• _Task description_
In the records below, find the line with "IPv6 of eth0 for use with scripts" and the line with "- Checks apache's"; return exactly those lines and every line between them.
** Exercise data follows **
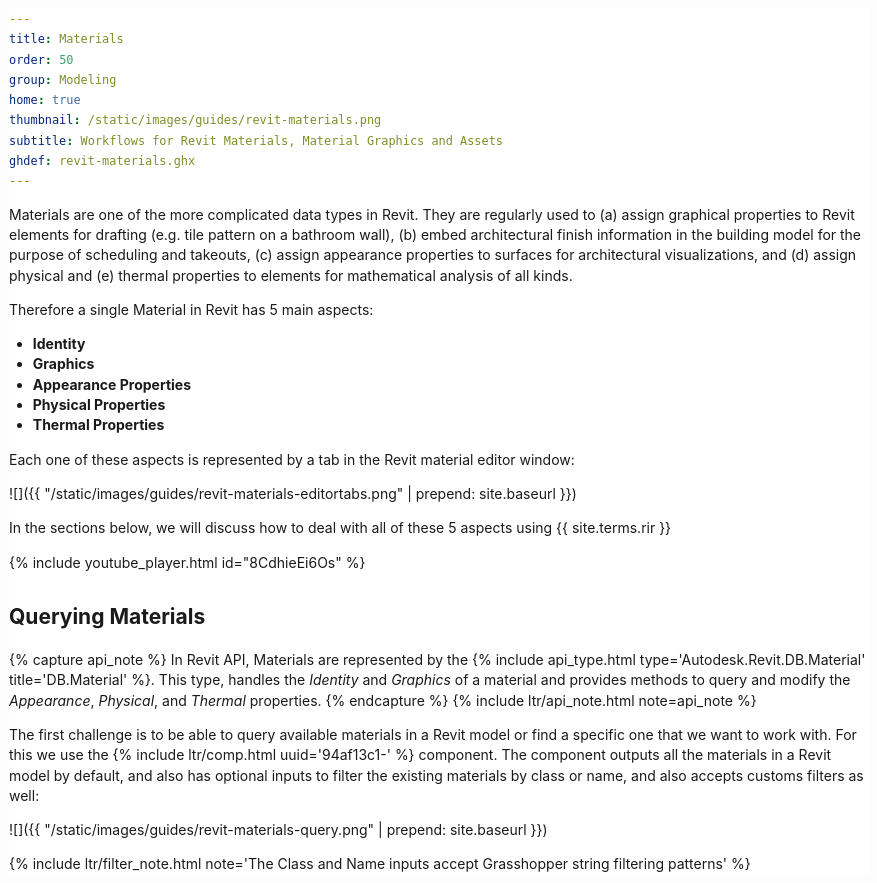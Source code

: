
 ```yaml
---
title: Materials
order: 50
group: Modeling
home: true
thumbnail: /static/images/guides/revit-materials.png
subtitle: Workflows for Revit Materials, Material Graphics and Assets
ghdef: revit-materials.ghx
---
```


Materials are one of the more complicated data types in Revit. They are regularly used to (a) assign graphical properties to Revit elements for drafting (e.g. tile pattern on a bathroom wall), (b) embed architectural finish information in the building model for the purpose of scheduling and takeouts, (c) assign appearance properties to surfaces for architectural visualizations, and (d) assign physical and (e) thermal properties to elements for mathematical analysis of all kinds.

Therefore a single Material in Revit has 5 main aspects:

- **Identity**
- **Graphics**
- **Appearance Properties**
- **Physical Properties**
- **Thermal Properties**

Each one of these aspects is represented by a tab in the Revit material editor window:

![]({{ "/static/images/guides/revit-materials-editortabs.png" | prepend: site.baseurl }})

In the sections below, we will discuss how to deal with all of these 5 aspects using {{ site.terms.rir }}

{% include youtube_player.html id="8CdhieEi6Os" %}

## Querying Materials

{% capture api_note %}
In Revit API, Materials are represented by the {% include api_type.html type='Autodesk.Revit.DB.Material' title='DB.Material' %}. This type, handles the *Identity* and *Graphics* of a material and provides methods to query and modify the *Appearance*, *Physical*, and *Thermal* properties.
{% endcapture %}
{% include ltr/api_note.html note=api_note %}

The first challenge is to be able to query available materials in a Revit model or find a specific one that we want to work with. For this we use the {% include ltr/comp.html uuid='94af13c1-' %} component. The component outputs all the materials in a Revit model by default, and also has optional inputs to filter the existing materials by class or name, and also accepts customs filters as well:

![]({{ "/static/images/guides/revit-materials-query.png" | prepend: site.baseurl }})

{% include ltr/filter_note.html note='The Class and Name inputs accept Grasshopper string filtering patterns' %}
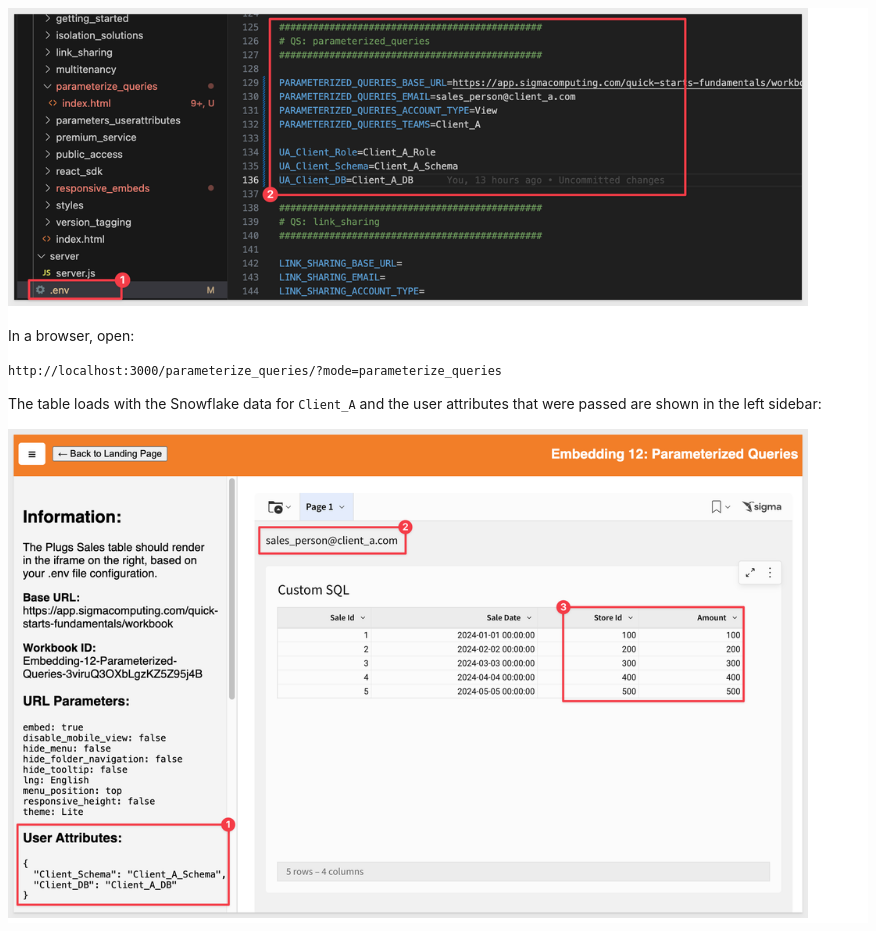 <img src="assets/pq_18.png" width="800"/>

In a browser, open:
```code
http://localhost:3000/parameterize_queries/?mode=parameterize_queries
```

The table loads with the Snowflake data for `Client_A` and the user attributes that were passed are shown in the left sidebar:

<img src="assets/pq_19.png" width="800"/>
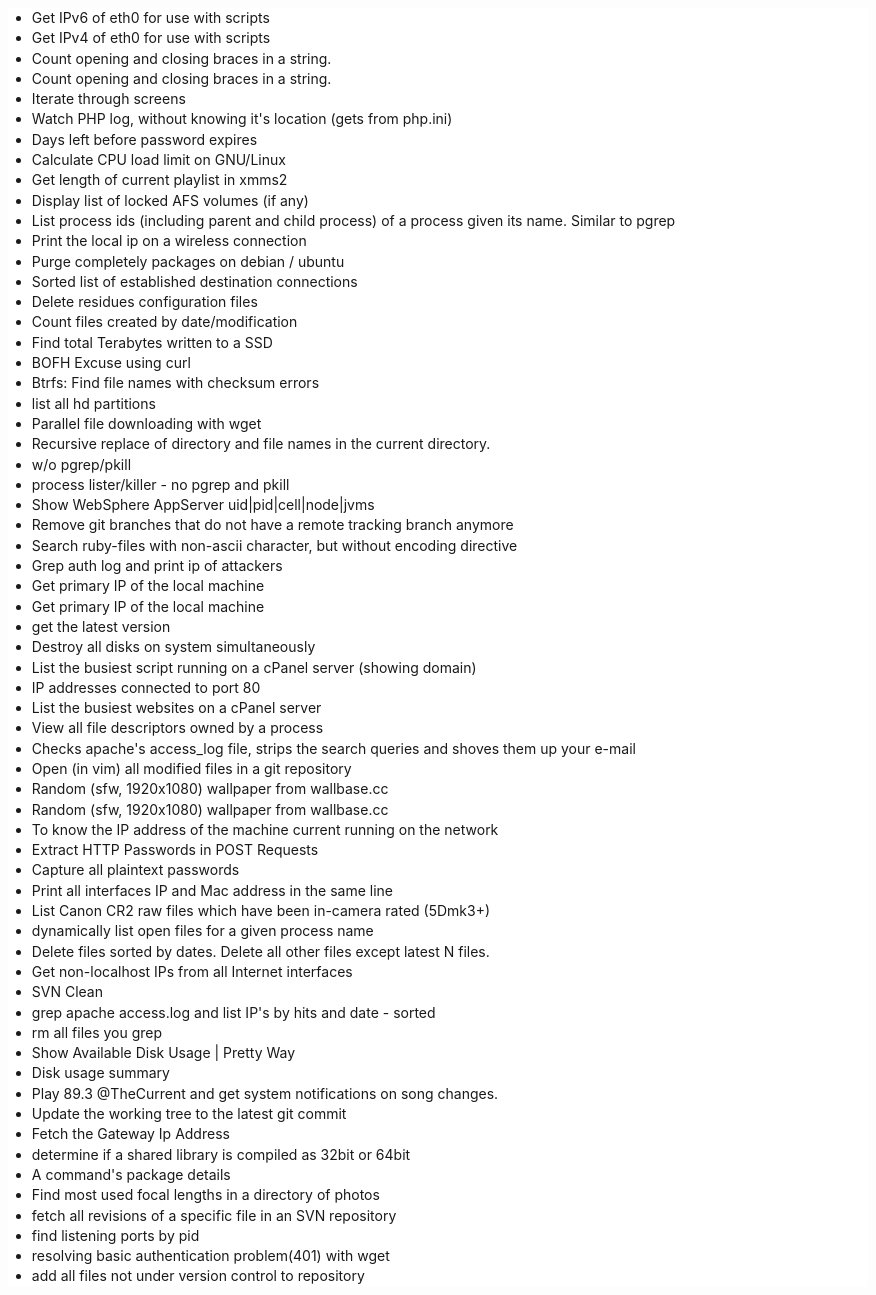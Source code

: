 - Get IPv6 of eth0 for use with scripts
- Get IPv4 of eth0 for use with scripts
- Count opening and closing braces in a string.
- Count opening and closing braces in a string.
- Iterate through screens
- Watch PHP log, without knowing it's location (gets from php.ini)
- Days left before password expires
- Calculate CPU load limit on GNU/Linux
- Get length of current playlist in xmms2
- Display list of locked AFS volumes (if any)
- List process ids (including parent and child process) of a process given its name. Similar to pgrep
- Print the local ip on a wireless connection
- Purge completely packages on debian / ubuntu
- Sorted list of established destination connections
- Delete residues configuration files
- Count files created by date/modification
- Find total Terabytes written to a SSD
- BOFH Excuse using curl
- Btrfs: Find file names with checksum errors
- list all hd partitions
- Parallel file downloading with wget
- Recursive replace of directory and file names in the current directory.
- w/o pgrep/pkill
- process lister/killer - no pgrep and pkill
- Show WebSphere AppServer uid|pid|cell|node|jvms
- Remove git branches that do not have a remote tracking branch anymore
- Search ruby-files with non-ascii character, but without encoding directive
- Grep auth log and print ip of attackers
- Get primary IP of the local machine
- Get primary IP of the local machine
- get the latest version
- Destroy all disks on system simultaneously
- List the busiest script running on a cPanel server (showing domain)
- IP addresses connected to port 80
- List the busiest websites on a cPanel server
- View all file descriptors owned by a process
- Checks apache's access_log file, strips the search queries and shoves them up your e-mail
- Open (in vim) all modified files in a git repository
- Random (sfw, 1920x1080) wallpaper from wallbase.cc
- Random (sfw, 1920x1080) wallpaper from wallbase.cc
- To know the IP address of the machine current running on the network
- Extract HTTP Passwords in POST Requests
- Capture all plaintext passwords
- Print all interfaces IP and Mac address in the same line
- List Canon CR2 raw files which have been in-camera rated (5Dmk3+)
- dynamically list open files for a given process name
- Delete files sorted by dates. Delete all other files except latest N files.
- Get non-localhost IPs from all Internet interfaces
- SVN Clean
- grep apache access.log and list IP's by hits and date - sorted
- rm all files you grep
- Show Available Disk Usage | Pretty Way
- Disk usage summary
- Play 89.3 @TheCurrent and get system notifications on song changes.
- Update the working tree to the latest git commit
- Fetch the Gateway Ip Address
- determine if a shared library is compiled as 32bit or 64bit
- A command's package details
- Find most used focal lengths in a directory of photos
- fetch all revisions of a specific file in an SVN repository
- find listening ports by pid
- resolving basic authentication problem(401) with wget
- add all files not under version control to repository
** End of Exercise data **
• _Result for this task_
: - Get IPv6 of eth0 for use with scripts
- Get IPv4 of eth0 for use with scripts
- Count opening and closing braces in a string.
- Count opening and closing braces in a string.
- Iterate through screens
- Watch PHP log, without knowing it's location (gets from php.ini)
- Days left before password expires
- Calculate CPU load limit on GNU/Linux
- Get length of current playlist in xmms2
- Display list of locked AFS volumes (if any)
- List process ids (including parent and child process) of a process given its name. Similar to pgrep
- Print the local ip on a wireless connection
- Purge completely packages on debian / ubuntu
- Sorted list of established destination connections
- Delete residues configuration files
- Count files created by date/modification
- Find total Terabytes written to a SSD
- BOFH Excuse using curl
- Btrfs: Find file names with checksum errors
- list all hd partitions
- Parallel file downloading with wget
- Recursive replace of directory and file names in the current directory.
- w/o pgrep/pkill
- process lister/killer - no pgrep and pkill
- Show WebSphere AppServer uid|pid|cell|node|jvms
- Remove git branches that do not have a remote tracking branch anymore
- Search ruby-files with non-ascii character, but without encoding directive
- Grep auth log and print ip of attackers
- Get primary IP of the local machine
- Get primary IP of the local machine
- get the latest version
- Destroy all disks on system simultaneously
- List the busiest script running on a cPanel server (showing domain)
- IP addresses connected to port 80
- List the busiest websites on a cPanel server
- View all file descriptors owned by a process
- Checks apache's access_log file, strips the search queries and shoves them up your e-mail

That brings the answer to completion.